◆ Your assignment ◆
Give the number of lines in the data that hold the word "showing", and nothing else.

Records from a dataset:

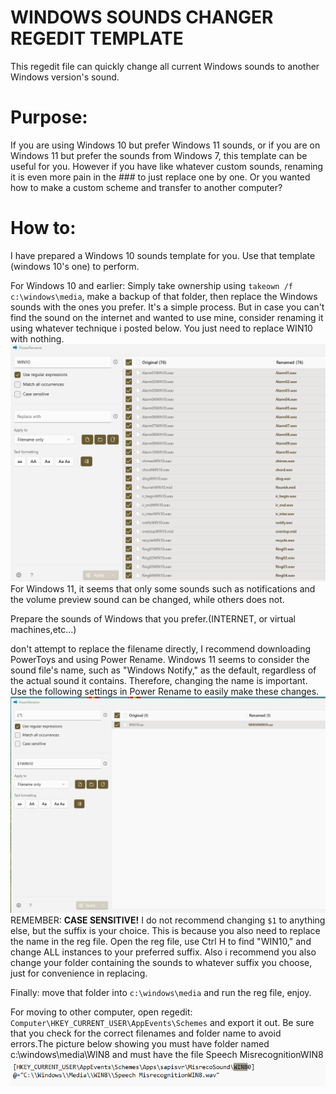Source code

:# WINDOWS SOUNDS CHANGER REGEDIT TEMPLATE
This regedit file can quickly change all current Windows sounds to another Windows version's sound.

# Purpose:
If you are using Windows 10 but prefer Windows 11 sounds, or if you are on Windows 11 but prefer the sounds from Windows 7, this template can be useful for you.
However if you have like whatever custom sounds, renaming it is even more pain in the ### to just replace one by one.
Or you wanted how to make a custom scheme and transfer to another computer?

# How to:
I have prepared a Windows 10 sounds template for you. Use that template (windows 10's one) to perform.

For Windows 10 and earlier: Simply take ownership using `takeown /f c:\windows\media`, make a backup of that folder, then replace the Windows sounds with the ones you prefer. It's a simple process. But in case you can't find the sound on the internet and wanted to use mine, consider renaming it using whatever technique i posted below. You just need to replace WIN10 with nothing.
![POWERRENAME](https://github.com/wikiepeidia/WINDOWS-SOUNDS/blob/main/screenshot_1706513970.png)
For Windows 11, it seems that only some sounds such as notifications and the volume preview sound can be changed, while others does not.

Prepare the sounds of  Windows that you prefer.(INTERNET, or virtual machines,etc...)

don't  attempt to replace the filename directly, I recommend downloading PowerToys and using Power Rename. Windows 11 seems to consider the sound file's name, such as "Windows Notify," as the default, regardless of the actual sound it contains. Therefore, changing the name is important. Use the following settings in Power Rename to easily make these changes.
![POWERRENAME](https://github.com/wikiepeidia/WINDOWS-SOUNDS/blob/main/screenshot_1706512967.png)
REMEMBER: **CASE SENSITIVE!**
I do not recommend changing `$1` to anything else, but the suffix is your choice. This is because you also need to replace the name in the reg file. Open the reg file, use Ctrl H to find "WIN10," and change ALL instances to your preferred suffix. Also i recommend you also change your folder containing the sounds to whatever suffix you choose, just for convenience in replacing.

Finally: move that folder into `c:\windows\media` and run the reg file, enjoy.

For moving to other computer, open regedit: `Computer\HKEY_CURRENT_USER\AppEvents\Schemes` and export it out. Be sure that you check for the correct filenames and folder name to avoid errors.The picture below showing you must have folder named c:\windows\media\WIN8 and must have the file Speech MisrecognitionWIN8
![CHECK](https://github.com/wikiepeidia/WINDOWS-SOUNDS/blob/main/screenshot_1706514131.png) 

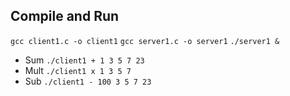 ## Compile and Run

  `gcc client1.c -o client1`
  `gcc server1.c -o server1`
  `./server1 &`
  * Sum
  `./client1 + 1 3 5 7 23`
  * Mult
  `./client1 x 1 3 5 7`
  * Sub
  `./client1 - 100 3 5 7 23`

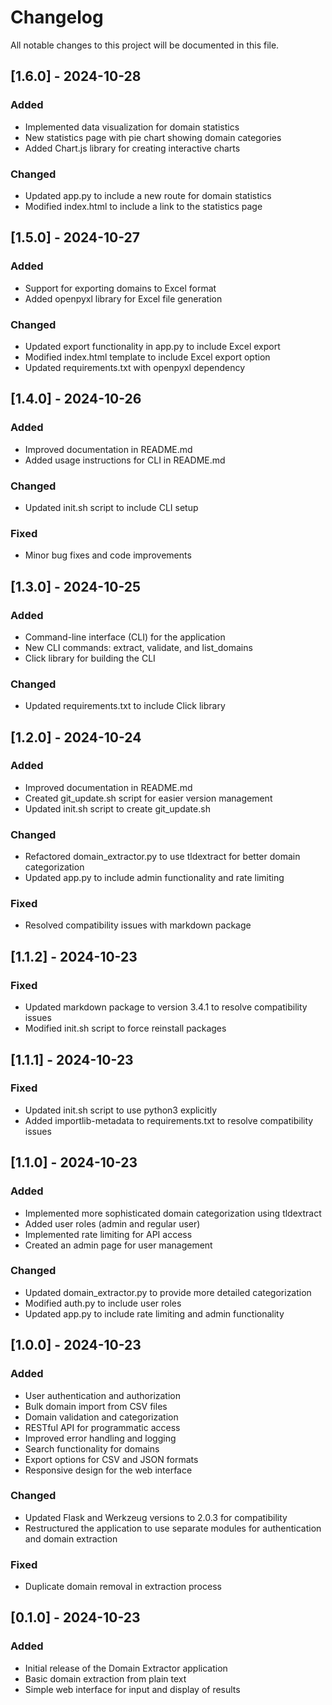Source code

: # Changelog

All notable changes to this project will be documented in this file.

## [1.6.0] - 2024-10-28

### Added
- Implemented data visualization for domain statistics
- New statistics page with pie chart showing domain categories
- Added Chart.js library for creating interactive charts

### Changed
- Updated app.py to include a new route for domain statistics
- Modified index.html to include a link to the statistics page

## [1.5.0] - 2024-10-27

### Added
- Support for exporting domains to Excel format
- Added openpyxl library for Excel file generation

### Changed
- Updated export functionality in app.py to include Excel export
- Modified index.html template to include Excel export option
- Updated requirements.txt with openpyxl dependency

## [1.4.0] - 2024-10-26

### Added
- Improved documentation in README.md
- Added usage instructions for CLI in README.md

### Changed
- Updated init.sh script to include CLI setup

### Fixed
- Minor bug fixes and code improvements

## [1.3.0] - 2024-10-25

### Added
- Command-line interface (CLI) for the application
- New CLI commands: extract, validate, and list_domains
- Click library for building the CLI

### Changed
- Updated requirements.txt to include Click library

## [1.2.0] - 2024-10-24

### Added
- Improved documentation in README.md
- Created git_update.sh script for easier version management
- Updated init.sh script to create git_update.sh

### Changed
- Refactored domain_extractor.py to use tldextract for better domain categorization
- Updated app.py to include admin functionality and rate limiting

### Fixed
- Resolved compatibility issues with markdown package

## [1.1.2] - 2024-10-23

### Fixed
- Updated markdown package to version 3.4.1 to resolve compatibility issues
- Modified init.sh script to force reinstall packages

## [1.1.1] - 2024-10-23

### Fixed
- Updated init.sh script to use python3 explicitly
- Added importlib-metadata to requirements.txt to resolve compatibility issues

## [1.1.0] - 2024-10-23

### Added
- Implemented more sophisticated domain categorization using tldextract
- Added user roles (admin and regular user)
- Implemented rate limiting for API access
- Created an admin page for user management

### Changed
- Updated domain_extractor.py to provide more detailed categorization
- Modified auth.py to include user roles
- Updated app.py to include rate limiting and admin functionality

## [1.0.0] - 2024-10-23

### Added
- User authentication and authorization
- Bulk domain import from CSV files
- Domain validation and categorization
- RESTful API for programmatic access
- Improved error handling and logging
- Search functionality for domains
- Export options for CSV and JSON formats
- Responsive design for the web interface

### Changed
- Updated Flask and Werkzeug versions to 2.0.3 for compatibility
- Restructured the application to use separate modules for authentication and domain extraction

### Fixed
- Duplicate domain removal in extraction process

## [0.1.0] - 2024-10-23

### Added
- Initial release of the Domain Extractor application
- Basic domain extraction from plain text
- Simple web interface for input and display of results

◆ Reply to the task ◆
2